──────── Provided records ────────
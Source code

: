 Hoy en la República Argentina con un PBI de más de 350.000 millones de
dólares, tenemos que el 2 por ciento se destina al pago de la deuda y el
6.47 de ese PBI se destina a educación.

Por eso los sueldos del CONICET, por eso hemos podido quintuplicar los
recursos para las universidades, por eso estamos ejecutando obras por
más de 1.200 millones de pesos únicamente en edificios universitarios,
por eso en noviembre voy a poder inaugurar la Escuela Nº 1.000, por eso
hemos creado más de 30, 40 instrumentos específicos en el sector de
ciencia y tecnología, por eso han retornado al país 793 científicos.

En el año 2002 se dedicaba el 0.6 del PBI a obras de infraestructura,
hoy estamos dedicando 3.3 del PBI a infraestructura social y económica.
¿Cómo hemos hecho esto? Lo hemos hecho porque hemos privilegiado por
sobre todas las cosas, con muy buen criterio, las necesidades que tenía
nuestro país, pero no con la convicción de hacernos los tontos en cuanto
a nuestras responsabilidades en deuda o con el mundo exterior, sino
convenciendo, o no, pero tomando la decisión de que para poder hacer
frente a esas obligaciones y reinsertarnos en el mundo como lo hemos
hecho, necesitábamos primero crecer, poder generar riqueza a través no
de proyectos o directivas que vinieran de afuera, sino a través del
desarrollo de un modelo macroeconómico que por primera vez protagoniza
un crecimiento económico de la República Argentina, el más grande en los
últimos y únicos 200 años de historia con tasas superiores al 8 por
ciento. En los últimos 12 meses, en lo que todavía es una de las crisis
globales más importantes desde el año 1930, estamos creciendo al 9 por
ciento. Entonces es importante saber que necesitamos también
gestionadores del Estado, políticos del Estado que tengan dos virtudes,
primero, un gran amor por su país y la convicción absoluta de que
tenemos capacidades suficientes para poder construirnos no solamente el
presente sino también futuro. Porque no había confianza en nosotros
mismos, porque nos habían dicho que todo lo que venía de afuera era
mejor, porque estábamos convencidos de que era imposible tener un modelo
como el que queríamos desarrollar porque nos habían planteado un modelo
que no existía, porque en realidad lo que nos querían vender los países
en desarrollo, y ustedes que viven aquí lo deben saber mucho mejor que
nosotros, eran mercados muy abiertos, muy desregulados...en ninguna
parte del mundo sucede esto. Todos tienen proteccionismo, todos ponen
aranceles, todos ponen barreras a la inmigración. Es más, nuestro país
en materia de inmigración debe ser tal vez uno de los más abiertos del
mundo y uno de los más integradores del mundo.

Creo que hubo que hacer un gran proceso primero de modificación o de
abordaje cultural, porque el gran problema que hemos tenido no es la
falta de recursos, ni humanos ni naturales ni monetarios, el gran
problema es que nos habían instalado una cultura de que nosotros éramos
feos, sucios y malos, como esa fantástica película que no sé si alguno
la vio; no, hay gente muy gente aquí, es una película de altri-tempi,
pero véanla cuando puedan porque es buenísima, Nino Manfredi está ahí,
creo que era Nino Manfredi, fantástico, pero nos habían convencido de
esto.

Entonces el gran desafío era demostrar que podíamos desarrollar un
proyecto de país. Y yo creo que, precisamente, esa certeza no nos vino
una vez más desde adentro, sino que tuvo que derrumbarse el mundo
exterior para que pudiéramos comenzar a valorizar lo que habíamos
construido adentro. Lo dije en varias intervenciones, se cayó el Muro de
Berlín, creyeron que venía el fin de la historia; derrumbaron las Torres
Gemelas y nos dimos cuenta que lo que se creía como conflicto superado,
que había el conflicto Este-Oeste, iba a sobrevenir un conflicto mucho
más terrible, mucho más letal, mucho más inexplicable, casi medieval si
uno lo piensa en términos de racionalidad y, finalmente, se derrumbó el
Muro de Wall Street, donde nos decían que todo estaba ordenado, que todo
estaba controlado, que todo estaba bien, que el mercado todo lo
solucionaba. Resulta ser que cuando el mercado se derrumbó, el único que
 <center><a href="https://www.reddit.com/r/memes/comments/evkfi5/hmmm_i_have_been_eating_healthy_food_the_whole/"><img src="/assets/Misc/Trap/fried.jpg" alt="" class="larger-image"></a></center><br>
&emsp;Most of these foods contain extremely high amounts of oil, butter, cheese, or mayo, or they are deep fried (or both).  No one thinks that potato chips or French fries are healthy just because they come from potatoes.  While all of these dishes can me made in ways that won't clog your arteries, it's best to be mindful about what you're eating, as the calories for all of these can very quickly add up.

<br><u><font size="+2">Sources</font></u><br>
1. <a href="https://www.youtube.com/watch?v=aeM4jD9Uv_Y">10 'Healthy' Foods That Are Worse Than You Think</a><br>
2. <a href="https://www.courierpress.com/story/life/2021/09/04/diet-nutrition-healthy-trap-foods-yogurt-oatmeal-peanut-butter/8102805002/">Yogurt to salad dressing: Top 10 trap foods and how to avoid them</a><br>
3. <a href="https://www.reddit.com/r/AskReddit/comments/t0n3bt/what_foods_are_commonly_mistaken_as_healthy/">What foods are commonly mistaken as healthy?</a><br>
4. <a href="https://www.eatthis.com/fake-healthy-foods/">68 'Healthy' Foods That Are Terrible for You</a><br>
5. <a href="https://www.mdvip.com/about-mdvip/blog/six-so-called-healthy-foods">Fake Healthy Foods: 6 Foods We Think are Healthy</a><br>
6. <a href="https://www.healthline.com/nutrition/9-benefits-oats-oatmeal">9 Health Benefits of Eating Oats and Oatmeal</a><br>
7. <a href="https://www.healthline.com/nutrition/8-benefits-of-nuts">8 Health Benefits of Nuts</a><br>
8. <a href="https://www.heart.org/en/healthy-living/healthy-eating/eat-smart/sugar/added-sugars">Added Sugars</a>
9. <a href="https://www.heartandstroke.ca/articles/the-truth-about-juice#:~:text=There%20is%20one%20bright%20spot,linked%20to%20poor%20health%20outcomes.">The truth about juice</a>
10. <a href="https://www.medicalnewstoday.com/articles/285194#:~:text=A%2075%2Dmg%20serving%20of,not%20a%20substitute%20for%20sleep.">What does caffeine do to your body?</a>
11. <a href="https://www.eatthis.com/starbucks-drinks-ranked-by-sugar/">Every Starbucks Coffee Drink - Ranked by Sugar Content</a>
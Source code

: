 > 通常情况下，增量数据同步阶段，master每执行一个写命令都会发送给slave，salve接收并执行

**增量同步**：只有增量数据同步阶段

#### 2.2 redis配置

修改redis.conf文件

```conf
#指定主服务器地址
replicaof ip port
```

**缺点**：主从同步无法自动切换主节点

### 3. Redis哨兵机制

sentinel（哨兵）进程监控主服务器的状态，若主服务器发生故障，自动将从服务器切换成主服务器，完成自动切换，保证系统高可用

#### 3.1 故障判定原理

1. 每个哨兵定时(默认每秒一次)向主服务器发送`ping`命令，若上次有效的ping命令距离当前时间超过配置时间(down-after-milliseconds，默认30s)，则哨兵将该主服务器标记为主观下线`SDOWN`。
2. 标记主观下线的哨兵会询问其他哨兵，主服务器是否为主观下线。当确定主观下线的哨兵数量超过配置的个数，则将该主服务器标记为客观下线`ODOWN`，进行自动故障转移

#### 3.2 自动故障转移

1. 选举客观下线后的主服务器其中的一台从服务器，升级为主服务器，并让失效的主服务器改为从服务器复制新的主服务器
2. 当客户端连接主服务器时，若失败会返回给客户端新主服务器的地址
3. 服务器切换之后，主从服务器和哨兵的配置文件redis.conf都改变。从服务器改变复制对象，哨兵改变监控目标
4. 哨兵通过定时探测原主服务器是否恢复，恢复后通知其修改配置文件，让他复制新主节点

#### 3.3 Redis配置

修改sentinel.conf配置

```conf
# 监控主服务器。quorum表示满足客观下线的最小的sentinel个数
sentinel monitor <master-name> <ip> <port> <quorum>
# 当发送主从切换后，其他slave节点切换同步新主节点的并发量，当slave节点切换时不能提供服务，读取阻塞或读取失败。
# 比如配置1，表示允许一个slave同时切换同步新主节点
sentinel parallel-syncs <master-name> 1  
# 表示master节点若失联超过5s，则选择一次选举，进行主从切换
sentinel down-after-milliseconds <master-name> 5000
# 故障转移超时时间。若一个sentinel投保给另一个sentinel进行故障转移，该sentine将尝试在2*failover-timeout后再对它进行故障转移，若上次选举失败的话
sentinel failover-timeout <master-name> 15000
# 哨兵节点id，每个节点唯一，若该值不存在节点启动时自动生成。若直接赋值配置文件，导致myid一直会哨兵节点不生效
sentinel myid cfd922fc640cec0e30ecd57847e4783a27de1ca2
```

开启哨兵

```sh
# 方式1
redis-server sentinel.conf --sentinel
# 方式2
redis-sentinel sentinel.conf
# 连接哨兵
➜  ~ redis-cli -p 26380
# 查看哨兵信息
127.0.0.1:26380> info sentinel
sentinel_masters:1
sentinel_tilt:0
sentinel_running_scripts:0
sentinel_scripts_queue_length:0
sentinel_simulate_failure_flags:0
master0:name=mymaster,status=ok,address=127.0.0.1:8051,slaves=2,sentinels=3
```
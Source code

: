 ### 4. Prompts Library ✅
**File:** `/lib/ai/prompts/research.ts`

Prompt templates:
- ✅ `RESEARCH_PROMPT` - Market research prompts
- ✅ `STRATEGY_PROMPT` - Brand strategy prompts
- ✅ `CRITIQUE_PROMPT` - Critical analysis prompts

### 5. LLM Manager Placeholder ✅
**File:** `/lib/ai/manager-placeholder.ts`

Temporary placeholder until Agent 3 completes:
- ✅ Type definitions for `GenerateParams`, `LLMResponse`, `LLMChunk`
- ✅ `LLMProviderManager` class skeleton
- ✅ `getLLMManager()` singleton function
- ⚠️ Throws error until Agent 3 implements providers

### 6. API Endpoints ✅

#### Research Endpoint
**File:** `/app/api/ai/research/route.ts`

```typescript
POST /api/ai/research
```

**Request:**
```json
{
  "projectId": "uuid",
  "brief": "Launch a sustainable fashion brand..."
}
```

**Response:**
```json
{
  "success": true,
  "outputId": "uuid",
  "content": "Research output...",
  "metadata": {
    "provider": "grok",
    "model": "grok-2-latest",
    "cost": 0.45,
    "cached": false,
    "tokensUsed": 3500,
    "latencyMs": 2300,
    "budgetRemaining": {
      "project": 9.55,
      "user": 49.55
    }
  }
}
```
────────
## How to complete this task:
Return verbatim each line from the one that mentions "Prompts Library ✅" to the end of the entries, inclusive.

## Answer to this problem:
: ### 4. Prompts Library ✅
**File:** `/lib/ai/prompts/research.ts`

Prompt templates:
- ✅ `RESEARCH_PROMPT` - Market research prompts
- ✅ `STRATEGY_PROMPT` - Brand strategy prompts
- ✅ `CRITIQUE_PROMPT` - Critical analysis prompts

### 5. LLM Manager Placeholder ✅
**File:** `/lib/ai/manager-placeholder.ts`

Temporary placeholder until Agent 3 completes:
- ✅ Type definitions for `GenerateParams`, `LLMResponse`, `LLMChunk`
- ✅ `LLMProviderManager` class skeleton
- ✅ `getLLMManager()` singleton function
- ⚠️ Throws error until Agent 3 implements providers

### 6. API Endpoints ✅

#### Research Endpoint
**File:** `/app/api/ai/research/route.ts`

```typescript
POST /api/ai/research
```

**Request:**
```json
{
  "projectId": "uuid",
  "brief": "Launch a sustainable fashion brand..."
}
```

**Response:**
```json
{
  "success": true,
  "outputId": "uuid",
  "content": "Research output...",
  "metadata": {
    "provider": "grok",
    "model": "grok-2-latest",
    "cost": 0.45,
    "cached": false,
    "tokensUsed": 3500,
    "latencyMs": 2300,
    "budgetRemaining": {
      "project": 9.55,
      "user": 49.55
    }
  }
}
```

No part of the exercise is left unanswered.